**Work instructions:**
Answer with the number of lines in the records that contain "moves" and with nothing else.

**Data to use:**
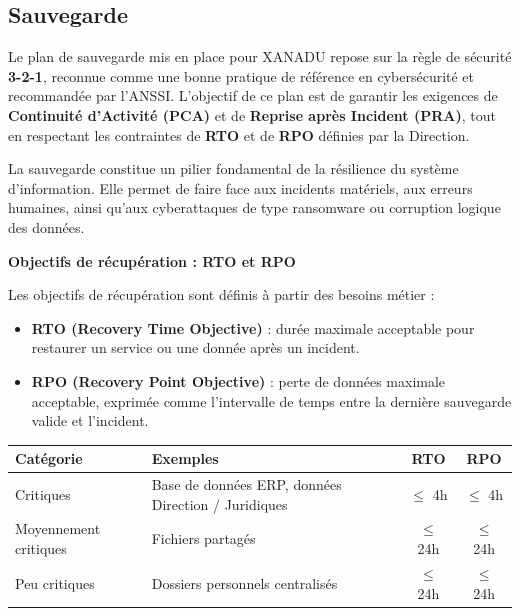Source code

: \subsection*{Sauvegarde}
{}

Le plan de sauvegarde mis en place pour XANADU repose sur la règle de sécurité \textbf{3-2-1}, reconnue comme une bonne pratique de référence en cybersécurité et recommandée par l’ANSSI.
L’objectif de ce plan est de garantir les exigences de \textbf{Continuité d’Activité (PCA)} et de \textbf{Reprise après Incident (PRA)}, tout en respectant les contraintes de \textbf{RTO} et de \textbf{RPO} définies par la Direction.

\noindent La sauvegarde constitue un pilier fondamental de la résilience du système d’information. Elle permet de faire face aux incidents matériels, aux erreurs humaines, ainsi qu’aux cyberattaques de type ransomware ou corruption logique des données.

\noindent \textbf{Objectifs de récupération : RTO et RPO}

\noindent Les objectifs de récupération sont définis à partir des besoins métier :

\begin{itemize}
    \item \textbf{RTO (Recovery Time Objective)} : durée maximale acceptable pour restaurer un service ou une donnée après un incident.
    \item \textbf{RPO (Recovery Point Objective)} : perte de données maximale acceptable, exprimée comme l’intervalle de temps entre la dernière sauvegarde valide et l’incident.
\end{itemize}

\vspace{0.5cm}

\begin{center}
\small
    \begin{tabular}{|p{3cm}|p{8cm}|c|c|}
        \hline
        \textbf{Catégorie} & \textbf{Exemples} & \textbf{RTO} & \textbf{RPO} \\
        \hline
        Critiques & Base de données ERP, données Direction / Juridiques & $\leq$ 4h & $\leq$ 4h \\
        Moyennement critiques & Fichiers partagés & $\leq$ 24h & $\leq$ 24h \\
        Peu critiques & Dossiers personnels centralisés & $\leq$ 24h & $\leq$ 24h \\
        \hline
    \end{tabular}
\end{center}

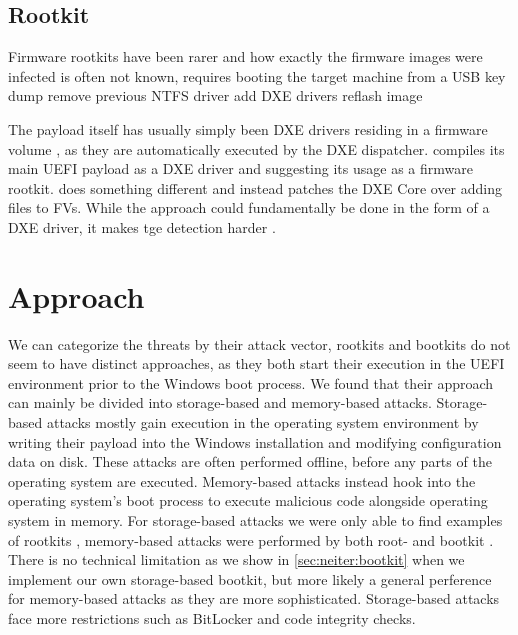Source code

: \subsection{Rootkit}


Firmware rootkits have been rarer and how exactly the firmware images were infected is often not known,
\cite{vector-edk} requires booting the target machine from a USB key \cite{mosaicregressor}
 \cite{lojax}
dump
remove previous NTFS driver
add DXE drivers
reflash image

The payload itself has usually simply been \ac{DXE} drivers residing in a firmware volume \cite{mosaicregressor, lojax}, as they are automatically executed by the \ac{DXE} dispatcher. \cite{efiguard} compiles its main \ac{UEFI} payload as a \ac{DXE} driver and suggesting its usage as a firmware rootkit. \cite{moonbounce} does something different and instead patches the \ac{DXE} Core over adding files to \acp{FV}. While the approach could fundamentally be done in the form of a \ac{DXE} driver, it makes tge detection harder \cite{moonbounce}.

\section{Approach}

We can categorize the threats by their attack vector, rootkits and bootkits do not seem to have distinct approaches, as they both start their execution in the \ac{UEFI} environment prior to the Windows boot process. We found that their approach can mainly be divided into storage-based and memory-based attacks. Storage-based attacks mostly gain execution in the operating system  environment by writing their payload into the Windows installation and modifying configuration data on disk. These attacks are often performed offline, before any parts of the operating system are executed. Memory-based attacks instead hook into the operating system's boot process to execute malicious code alongside operating system in memory. For storage-based attacks we were only able to find examples of rootkits \cite{vector-edk, mosaicregressor, lojax}, memory-based attacks were performed by both root- and bootkit \cite{dreamboot, efiguard, especter, finspy ,moonbounce, cosmicstrand}. There is no technical limitation as we show in \autoref{sec:neiter:bootkit} when we implement our own storage-based bootkit, but more likely a general perference for memory-based attacks as they are more sophisticated. Storage-based attacks face more restrictions such as BitLocker and code integrity checks.

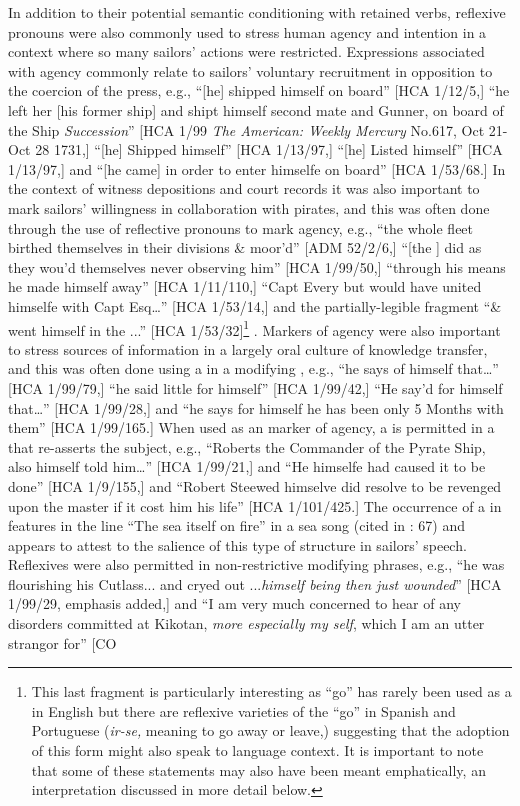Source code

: In addition to their potential semantic conditioning with retained  verbs, reflexive pronouns were also commonly used to stress human agency and intention in a context where so many sailors’ actions were restricted. Expressions associated with  agency commonly relate to sailors’ voluntary recruitment in opposition to the coercion of the press, e.g., “[he] shipped himself on board” [HCA 1/12/5,] “he left her [his former ship] and shipt himself second mate and Gunner, on board of the Ship \textit{Succession}” [HCA 1/99 \textit{The American: Weekly Mercury} No.617, Oct 21-Oct 28 1731,] “[he] Shipped himself” [HCA 1/13/97,] “[he] Listed himself” [HCA 1/13/97,] and “[he came] in order to enter himselfe on board” [HCA 1/53/68.] In the context of witness depositions and court records it was also important to mark sailors’ willingness in collaboration with pirates, and this was often done through the use of reflective pronouns to mark agency, e.g., “the whole fleet birthed themselves in their divisions \& moor’d” [ADM 52/2/6,] “[the ] did as they wou’d themselves never observing him” [HCA 1/99/50,] “through his means he made himself away” [HCA 1/11/110,] “Capt Every but would have united himselfe with Capt Esq…” [HCA 1/53/14,] and the partially-legible fragment “\& went himself in the ...” [HCA 1/53/32]\footnote{This last fragment is particularly interesting as “go” has rarely been used as a  in English but there are reflexive varieties of the  “go” in Spanish and Portuguese (\textit{ir-se,} meaning to go away or leave,) suggesting that the adoption of this form might also speak to language context. It is important to note that some of these statements may also have been meant emphatically, an interpretation discussed in more detail below.} . Markers of agency were also important to stress sources of information in a largely oral culture of knowledge transfer, and this was often done using a  in a modifying , e.g., “he says of himself that…” [HCA 1/99/79,] “he said little for himself” [HCA 1/99/42,] “He say’d for himself that…” [HCA 1/99/28,] and “he says for himself he has been only 5 Months with them” [HCA 1/99/165.] When used as an  marker of agency, a  is permitted in a  that re-asserts the  subject, e.g., “Roberts the Commander of the Pyrate Ship, also himself told him…” [HCA 1/99/21,] and “He himselfe had caused it to be done” [HCA 1/9/155,] and “Robert Steewed himselve did resolve to be revenged upon the master if it cost him his life” [HCA 1/101/425.] The occurrence of a  in  features in the line “The sea itself on fire” in a  sea song (cited in \citealt{Palmer1986}: 67) and appears to attest to the salience of this type of structure in sailors’ speech. Reflexives were also permitted in non-restrictive modifying phrases, e.g., “he was flourishing his Cutlass... and cryed out ...\textit{himself being then just wounded}” [HCA 1/99/29, emphasis added,] and “I am very much concerned to hear of any disorders committed at Kikotan, \textit{more especially my self}, which I am an utter strangor for” [CO 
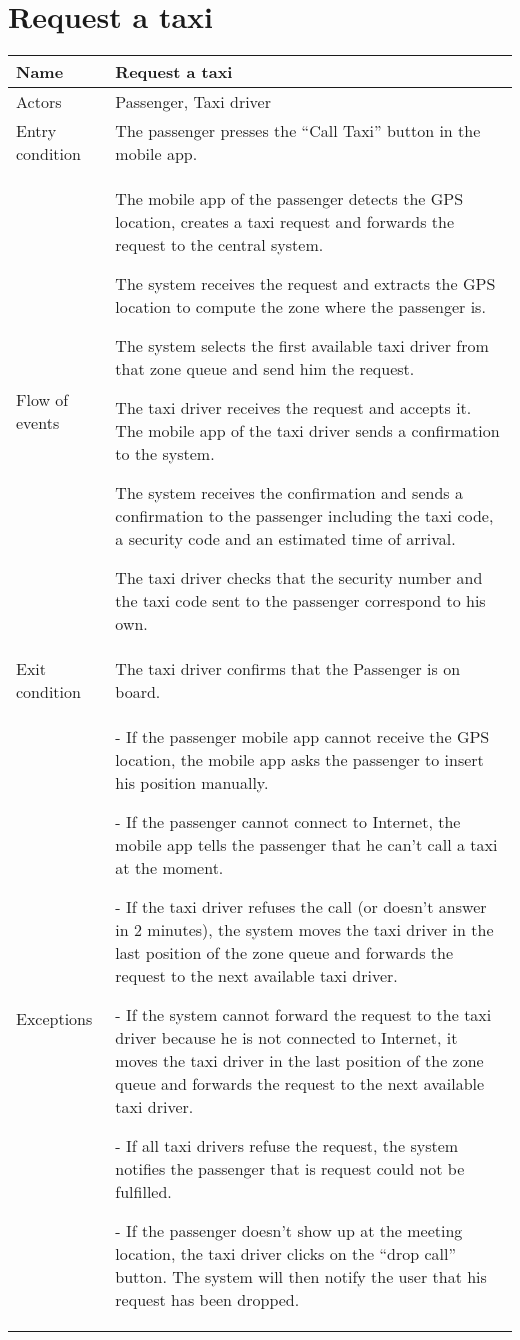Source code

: \section{Request a taxi}
\begin{center}
\begin{longtable}{|l| p{9cm}|}
\hline
Name &
Request a taxi \\
\hline
Actors &
Passenger, Taxi driver \\
\hline
Entry condition & 
The passenger presses the “Call Taxi” button in the mobile app. \\
\hline
Flow of events &
The mobile app of the passenger detects the GPS location, creates a taxi request and forwards the request to the central system.

The system receives the request and extracts the GPS location to compute the zone where the passenger is.

The system selects the first available taxi driver from that zone queue and send him the request.

The taxi driver receives the request and accepts it. The mobile app of the taxi driver sends a confirmation to the system.

The system receives the confirmation and sends a confirmation to the passenger including the taxi code, a security code and an estimated time of arrival.

The taxi driver checks that the security number and the taxi code sent to the passenger correspond to his own. \\
\hline
Exit condition &
The taxi driver confirms that the Passenger is on board. \\
\hline
Exceptions &
- If the passenger mobile app cannot receive the GPS location, the mobile app asks the passenger to insert his position manually.

- If the passenger cannot connect to Internet, the mobile app tells the passenger that he can't call a taxi at the moment.

- If the taxi driver refuses the call (or doesn't answer in 2 minutes), the system moves the taxi driver in the last position of the zone queue and forwards the request to the next available taxi driver.

- If the system cannot forward the request to the taxi driver because he is not connected to Internet, it moves the taxi driver in the last position of the zone queue and forwards the request to the next available taxi driver.

- If all taxi drivers refuse the request, the system notifies the passenger that is request could not be fulfilled.

- If the passenger doesn't show up at the meeting location, the taxi driver clicks on the “drop call” button. The system will then notify the user that his request has been dropped. \\
\hline
\end{longtable}
\end{center}


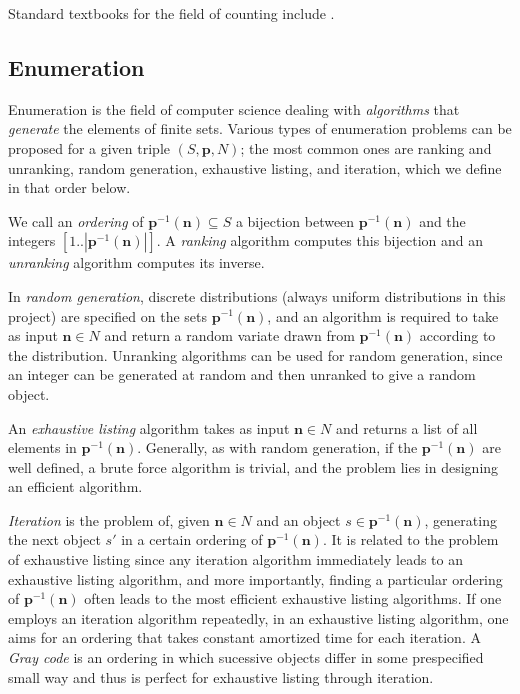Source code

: \documentclass[12pt]{article}
\theoremstyle{plain}
\begin{document}
Standard textbooks for the field of counting include \cite{speciesbook, comtet, ac, stanley1, stanley2}.

\subsection{Enumeration}
\label{sec:enumeration}
Enumeration is the field of computer science dealing with
\emph{algorithms} that \emph{generate}
the elements of finite sets.
Various types of enumeration problems can be proposed for a given triple \( (S, \boldsymbol{p}, N) \);
the most common ones are ranking and unranking, random generation, exhaustive listing, and iteration,
which we define in that order below.

We call an \emph{ordering} of \( \boldsymbol{p}^{-1}(\boldsymbol{n}) \subseteq S \) a bijection between \( \boldsymbol{p}^{-1}(\boldsymbol{n}) \) and the integers \( [1..|\boldsymbol{p}^{-1}(\boldsymbol{n})| ] \).
A \emph{ranking} algorithm computes this bijection and an \emph{unranking} algorithm computes its inverse.

In \emph{random generation}, discrete distributions (always uniform distributions in this project) are specified on the sets \( \boldsymbol{p}^{-1}(\boldsymbol{n}) \),
and an algorithm is required to take as input \( \boldsymbol{n} \in N \) and return a random variate drawn from \( \boldsymbol{p}^{-1}(\boldsymbol{n}) \) according to the distribution.
Unranking algorithms can be used for random generation, since an integer can be generated at random and then unranked to give a random object.

An \emph{exhaustive listing} algorithm takes as input \( \boldsymbol{n} \in N \) and returns a list of all elements in
\( \boldsymbol{p}^{-1}(\boldsymbol{n}) \).
Generally, as with random generation, if the \(  \boldsymbol{p}^{-1}(\boldsymbol{n}) \) are well defined, a brute force algorithm is trivial, and the problem
lies in designing an efficient algorithm.

\emph{Iteration} is the problem of, given \( \boldsymbol{n} \in N\) and an object \(s \in \boldsymbol{p}^{-1}(\boldsymbol{n}) \), generating the next object \(s'\) in a certain ordering of \( \boldsymbol{p}^{-1}(\boldsymbol{n}) \).
It is related to the problem of exhaustive listing since any iteration algorithm immediately leads to an exhaustive listing algorithm, and more importantly, finding a particular ordering of \( \boldsymbol{p}^{-1}(\boldsymbol{n}) \)  often leads to the most efficient exhaustive listing algorithms.
If one employs an iteration algorithm repeatedly,
in an exhaustive listing algorithm,
one aims for an ordering that takes constant amortized time for each iteration.
A \emph{Gray code} is an ordering in which sucessive objects differ in some prespecified small way and thus is perfect for exhaustive listing through iteration.
\end{document}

**Output below:**
2